Cumartesi günü Seherlerle görüşmeye niyetlendik, Seher’i aradım, Nero Cafe’delermiş. Biz de gitmek için hazırlandık. Tabii biz çıkana kadar saat üçbuçuk, oraya gidene kadar da dörtbuçuk oldu, belki daha da geç bir saatti. Biz gidene kadar onların evlerine gitmediğine şükrettim:)
Hava soğumuştu, Bulut tüm pamukluğuyla orada koşturuyordu, çok sevdim. Benim anormal sevme cümlelerime yandan yandan gülerek cevap verdi:) Bir ara yakalayıp pamuk yanaklarını öptüm.

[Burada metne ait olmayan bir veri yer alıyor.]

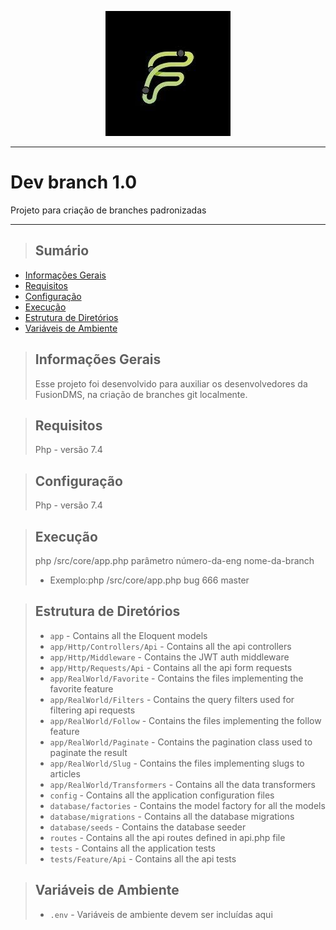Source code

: 
<p align="center">
  <img src="docs/img/logo.jpg" />
</p>

----------
# Dev branch 1.0
Projeto para criação de branches padronizadas

----------

>## Sumário

* [Informações Gerais](#informações-gerais)
* [Requisitos](#requisitos)
* [Configuração](#configuração)
* [Execução](#execução)
* [Estrutura de Diretórios](#estrutura-de-diretórios)
* [Variáveis de Ambiente](#variaveis-de-ambiente)

>## Informações Gerais
>Esse projeto foi desenvolvido para auxiliar os desenvolvedores da FusionDMS, na criação de branches git localmente. 

>## Requisitos
>Php   - versão 7.4

>## Configuração
>Php   - versão 7.4

>## Execução
>php /src/core/app.php parâmetro número-da-eng nome-da-branch
> - Exemplo:php /src/core/app.php bug 666 master

>## Estrutura de Diretórios
>- `app` - Contains all the Eloquent models
>- `app/Http/Controllers/Api` - Contains all the api controllers
>- `app/Http/Middleware` - Contains the JWT auth middleware
>- `app/Http/Requests/Api` - Contains all the api form requests
>- `app/RealWorld/Favorite` - Contains the files implementing the favorite feature
>- `app/RealWorld/Filters` - Contains the query filters used for filtering api requests
>- `app/RealWorld/Follow` - Contains the files implementing the follow feature
>- `app/RealWorld/Paginate` - Contains the pagination class used to paginate the result
>- `app/RealWorld/Slug` - Contains the files implementing slugs to articles
>- `app/RealWorld/Transformers` - Contains all the data transformers
>- `config` - Contains all the application configuration files
>- `database/factories` - Contains the model factory for all the models
>- `database/migrations` - Contains all the database migrations
>- `database/seeds` - Contains the database seeder
>- `routes` - Contains all the api routes defined in api.php file
>- `tests` - Contains all the application tests
>- `tests/Feature/Api` - Contains all the api tests

>## Variáveis de Ambiente
>- `.env` - Variáveis de ambiente devem ser incluídas aqui

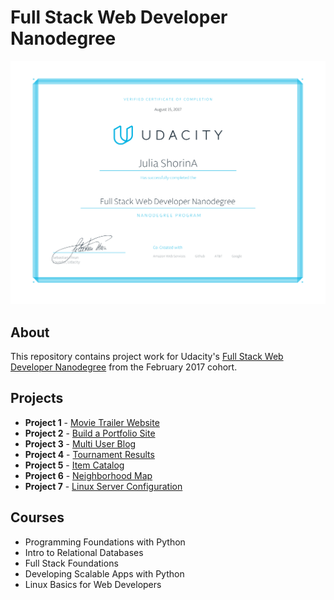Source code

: # Full Stack Web Developer Nanodegree

![Certificate](https://github.com/j-sho/Full-Stack-Web-Developer-Nanodegree/blob/master/Udacity_Shorina_certificate-1%202.png)

## About
This repository contains project work for Udacity's [Full Stack Web Developer Nanodegree](https://www.udacity.com/course/full-stack-web-developer-nanodegree--nd004) from the February 2017 cohort.

## Projects
- **Project 1** - [Movie Trailer Website](https://github.com/j-sho/Udacity_Project1)
- **Project 2** - [Build a Portfolio Site](https://github.com/j-sho/Project_2)
- **Project 3** - [Multi User Blog](https://github.com/j-sho/Udacity-Project-3)
- **Project 4** - [Tournament Results](https://github.com/j-sho/Udacuty_Project4/tree/master/vagrant/tournament)
- **Project 5** - [Item Catalog](https://github.com/j-sho/Udacity_Project5/tree/master/vagrant/catalog)
- **Project 6** - [Neighborhood Map](https://github.com/j-sho/Udacity_Project6)
- **Project 7** - [Linux Server Configuration](https://github.com/j-sho/Udacity-Linux-Server-Configuration)

## Courses
- Programming Foundations with Python
- Intro to Relational Databases
- Full Stack Foundations
- Developing Scalable Apps with Python
- Linux Basics for Web Developers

Açık alanda olunca çocuklar birbirlerinden çok etrafla ilgileniyor. Pek bir araya gelemiyorlar dolayısıyla. Bir ara Bulut elindeki oyuncağını getirip Duru’ya verdi. Duru, otu çimeni görünce koşturmaya başladı oralarda. Ben de onun peşinde… Seherle görüşemedik bile, o da Bulut’un peşinde koşturuyordu, zaten Bulut hem sıkılmış hem de uykusu gelmişti.
Bir ara nasıl olduysa Duru ve Bulut yan yana geldiler, benim kız Bulut’u çok beğenmiş olacak ki dudaklarına minicik bir buse konduruverdi:) Bulanık da olsa bir fotoğraf var elimde.
Bulutçuk çok huysuzlandığından eve gitme vakti gelmişti. Kısa ve öz bir görüşmeydi ama o bile iyi geldi. Havalar biraz ısınınca görüşmeyi tekrar etmeye karar verdik.